The big game the guests play with the ravens is protecting their sewer lines from snacking. Of course, to snack on your trailer sewage, the ravens first must puncture your 4” plastic hose, which they deftly do with a few well-placed jabs with their stout beaks.
In prior years, we dutifully put our sewer hose out after dark and before we started our showers. We’d drain the tanks and leave the valves open over night. Before first light, not sunrise, one of us would scamper out in the freezing temperatures to close the knife valves, rinse the line, and stash the ridged hose in the back of the truck in a plastic bag. Once we missed and, sure enough, we had to pitch the leaky hose.
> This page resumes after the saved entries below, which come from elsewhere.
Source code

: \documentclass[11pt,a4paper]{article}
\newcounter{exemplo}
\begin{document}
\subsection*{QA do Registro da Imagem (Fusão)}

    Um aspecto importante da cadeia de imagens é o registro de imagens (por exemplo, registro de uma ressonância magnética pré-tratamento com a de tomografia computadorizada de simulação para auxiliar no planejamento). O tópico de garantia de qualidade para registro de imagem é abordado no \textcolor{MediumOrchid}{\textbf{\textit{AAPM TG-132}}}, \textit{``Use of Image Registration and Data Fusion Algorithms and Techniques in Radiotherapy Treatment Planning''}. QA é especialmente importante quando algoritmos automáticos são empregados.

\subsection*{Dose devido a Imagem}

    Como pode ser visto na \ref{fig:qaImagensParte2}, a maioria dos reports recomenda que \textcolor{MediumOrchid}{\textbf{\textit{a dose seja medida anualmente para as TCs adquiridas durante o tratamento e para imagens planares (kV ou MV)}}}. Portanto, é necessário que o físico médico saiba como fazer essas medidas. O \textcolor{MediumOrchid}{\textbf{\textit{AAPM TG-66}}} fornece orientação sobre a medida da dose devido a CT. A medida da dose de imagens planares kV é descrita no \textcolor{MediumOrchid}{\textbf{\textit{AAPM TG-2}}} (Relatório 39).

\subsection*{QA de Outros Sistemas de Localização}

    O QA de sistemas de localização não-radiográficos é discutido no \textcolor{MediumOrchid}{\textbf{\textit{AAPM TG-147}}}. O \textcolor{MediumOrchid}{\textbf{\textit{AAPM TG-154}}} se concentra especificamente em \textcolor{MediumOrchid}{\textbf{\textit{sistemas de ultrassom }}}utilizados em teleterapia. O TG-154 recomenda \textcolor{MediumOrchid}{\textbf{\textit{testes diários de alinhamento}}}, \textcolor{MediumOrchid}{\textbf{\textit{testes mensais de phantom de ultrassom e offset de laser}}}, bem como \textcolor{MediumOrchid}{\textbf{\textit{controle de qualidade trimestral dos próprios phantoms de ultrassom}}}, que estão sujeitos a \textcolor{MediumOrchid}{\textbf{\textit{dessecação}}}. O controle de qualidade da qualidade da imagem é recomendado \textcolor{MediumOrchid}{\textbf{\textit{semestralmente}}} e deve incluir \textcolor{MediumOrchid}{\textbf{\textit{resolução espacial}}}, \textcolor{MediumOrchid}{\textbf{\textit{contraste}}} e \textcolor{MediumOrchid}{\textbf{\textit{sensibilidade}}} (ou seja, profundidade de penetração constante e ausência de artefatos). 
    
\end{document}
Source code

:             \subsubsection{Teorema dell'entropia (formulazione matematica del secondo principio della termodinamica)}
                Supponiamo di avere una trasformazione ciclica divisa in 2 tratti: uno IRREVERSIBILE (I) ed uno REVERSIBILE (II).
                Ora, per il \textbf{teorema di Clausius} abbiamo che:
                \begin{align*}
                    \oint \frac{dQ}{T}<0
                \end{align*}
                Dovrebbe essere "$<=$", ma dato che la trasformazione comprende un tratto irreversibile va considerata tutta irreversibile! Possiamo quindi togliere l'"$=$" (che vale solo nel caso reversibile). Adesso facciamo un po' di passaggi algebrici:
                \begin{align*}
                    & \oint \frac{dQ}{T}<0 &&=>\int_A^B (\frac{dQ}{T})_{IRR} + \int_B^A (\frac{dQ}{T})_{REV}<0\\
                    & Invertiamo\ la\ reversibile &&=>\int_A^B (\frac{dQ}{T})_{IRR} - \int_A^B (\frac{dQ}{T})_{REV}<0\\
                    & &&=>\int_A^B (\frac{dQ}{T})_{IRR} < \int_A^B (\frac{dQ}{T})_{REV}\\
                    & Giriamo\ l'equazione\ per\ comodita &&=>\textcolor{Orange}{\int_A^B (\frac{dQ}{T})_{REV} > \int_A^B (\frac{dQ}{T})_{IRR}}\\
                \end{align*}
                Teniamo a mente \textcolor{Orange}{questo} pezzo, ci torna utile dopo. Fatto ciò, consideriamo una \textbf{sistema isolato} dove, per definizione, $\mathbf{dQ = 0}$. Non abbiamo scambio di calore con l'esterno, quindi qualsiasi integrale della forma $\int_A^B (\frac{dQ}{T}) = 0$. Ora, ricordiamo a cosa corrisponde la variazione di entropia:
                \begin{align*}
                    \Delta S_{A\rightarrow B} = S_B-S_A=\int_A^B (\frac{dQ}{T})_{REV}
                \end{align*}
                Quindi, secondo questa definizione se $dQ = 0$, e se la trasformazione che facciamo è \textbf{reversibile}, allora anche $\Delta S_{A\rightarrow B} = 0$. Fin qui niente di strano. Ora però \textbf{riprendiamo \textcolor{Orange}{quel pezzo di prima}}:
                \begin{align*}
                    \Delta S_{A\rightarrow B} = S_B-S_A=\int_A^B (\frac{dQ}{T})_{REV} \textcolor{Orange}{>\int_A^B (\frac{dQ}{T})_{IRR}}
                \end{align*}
For 2020, particularly since we were pooping into our trailer toilet rather than using the public facilities for coronavirus avoidance, we experimented with armoring our sewer hose so we could leave it hooked up 24/7 like we do everywhere else. We’d hoped to buy a 6” diameter metal vent pipe to shroud our hose but only one, 8” diameter, 8’ long accordion folded, light aluminum dryer vent was available for $15 that day at the Flagstaff Home Depot. A bit bulkier to store during the upcoming week in Flagstaff than we wanted, but it had an added benefit of creating a gap between it and our hose when on the ground. That gap might save the day if the ravens breached the thin metal barrier.
“No, no, not me….just looking.”
Aside from the sometimes-expensive sewer line game we must play with ravens, we enjoy them. They are very smart, clever, and resourceful and we are comforted by their presence anywhere we go, even when they carefully monitor us eating our lunch. They can live 40 years or more and mate for life; we are always on the look-out for pairs.
On one of our bike rides from our trailer to the end of the road at Hermit’s Rest, we had the pleasure of watching a pair play like we’d never seen before. They were frolicking in the updraft on the canyon rim and one would approach the other from afar and do spirals or back flips up close to the other. It looked like great sport and we felt privileged to witness their exuberant acrobatics. It wasn’t mating season but such ‘joy flights’ and ‘date nights’ are common anytime of year for pairs. We also saw “juvenile gangs,” large flocks of 2-4 year olds that hadn’t yet hit the dating scene.
In the Colorado National Monument at Fruita this summer, we had marveled at the turkey vultures while we more reliably learned to spot them and now we’d upped our game with ravens. Long ago we’d learned to differentiate crows from ravens but the acrobatics of the ravens took our enjoyment of them to a whole new level. I briefly contemplated if this qualified us a birdwatchers but decided that we weren’t there yet.
Closing a Chapter
The first half of our annual, 6 week Flagstaff-Grand Canyon event ended in triumph for Bill and with a whimper for me. Bill made a blazing-fast loop down to Phantom Ranch, which approximates the difficulty of hiking 1 direction between the Rims, on a 100° day at the Ranch. A personal best for sure!
Bill had regained a chunk of the endurance fitness that we had lost over the summer. I was satisfied with making a slower, flatter, 10 mile walk along the rim that same day, the day after my diagnosis of a torn disc—more about that later. Like my yoga teacher always said: “We are all working at the same place, at our edge” but our edges were miles apart, literally and figuratively.
Self-service area at Trailer Village.
We would return to the Flagstaff KOA for a week to comply with time limits in Trailer Village and we’d make our way back to the Grand Canyon. The next 2-week stay in the Park would have a decidedly different texture. The N Rim services would have begun their wave of seasonal closures, which prevent us from even thinking about walking to there. The temperatures were forecast to plummet, with the overnight lows dropping from the 40’s and 50’s into the teens or single digits. The overarching change during our second stay would however be in the ‘outside’ world, the November 3rd elections. We and so many others would nervously await the results that would dramatically color our world for years to come.